- Work request -
Omitting the pictures, output all of the records precisely as written.

- Record extracts -
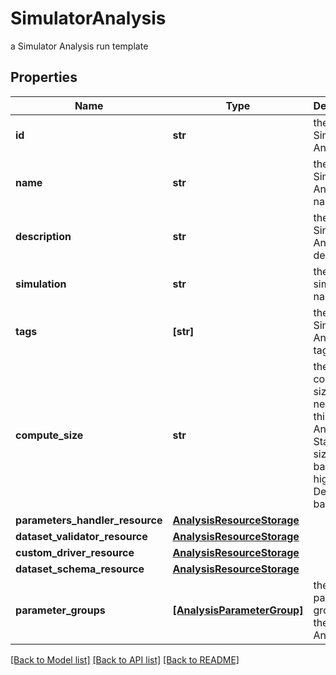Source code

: # SimulatorAnalysis

a Simulator Analysis run template

## Properties
Name | Type | Description | Notes
------------ | ------------- | ------------- | -------------
**id** | **str** | the Simulator Analysis id | 
**name** | **str** | the Simulator Analysis name | 
**description** | **str** | the Simulator Analysis description | [optional] 
**simulation** | **str** | the simulation name | [optional] 
**tags** | **[str]** | the list of Simulator Analysis tags | [optional] 
**compute_size** | **str** | the compute size needed for this Analysis. Standard sizes are basic and highcpu. Default is basic | [optional] 
**parameters_handler_resource** | [**AnalysisResourceStorage**](AnalysisResourceStorage.md) |  | [optional] 
**dataset_validator_resource** | [**AnalysisResourceStorage**](AnalysisResourceStorage.md) |  | [optional] 
**custom_driver_resource** | [**AnalysisResourceStorage**](AnalysisResourceStorage.md) |  | [optional] 
**dataset_schema_resource** | [**AnalysisResourceStorage**](AnalysisResourceStorage.md) |  | [optional] 
**parameter_groups** | [**[AnalysisParameterGroup]**](AnalysisParameterGroup.md) | the list of parameters groups for the Analysis | [optional] 

[[Back to Model list]](../README.md#documentation-for-models) [[Back to API list]](../README.md#documentation-for-api-endpoints) [[Back to README]](../README.md)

- Finished task -
Source code

: # SimulatorAnalysis

a Simulator Analysis run template

## Properties
Name | Type | Description | Notes
------------ | ------------- | ------------- | -------------
**id** | **str** | the Simulator Analysis id | 
**name** | **str** | the Simulator Analysis name | 
**description** | **str** | the Simulator Analysis description | [optional] 
**simulation** | **str** | the simulation name | [optional] 
**tags** | **[str]** | the list of Simulator Analysis tags | [optional] 
**compute_size** | **str** | the compute size needed for this Analysis. Standard sizes are basic and highcpu. Default is basic | [optional] 
**parameters_handler_resource** | [**AnalysisResourceStorage**](AnalysisResourceStorage.md) |  | [optional] 
**dataset_validator_resource** | [**AnalysisResourceStorage**](AnalysisResourceStorage.md) |  | [optional] 
**custom_driver_resource** | [**AnalysisResourceStorage**](AnalysisResourceStorage.md) |  | [optional] 
**dataset_schema_resource** | [**AnalysisResourceStorage**](AnalysisResourceStorage.md) |  | [optional] 
**parameter_groups** | [**[AnalysisParameterGroup]**](AnalysisParameterGroup.md) | the list of parameters groups for the Analysis | [optional] 

[[Back to Model list]](../README.md#documentation-for-models) [[Back to API list]](../README.md#documentation-for-api-endpoints) [[Back to README]](../README.md)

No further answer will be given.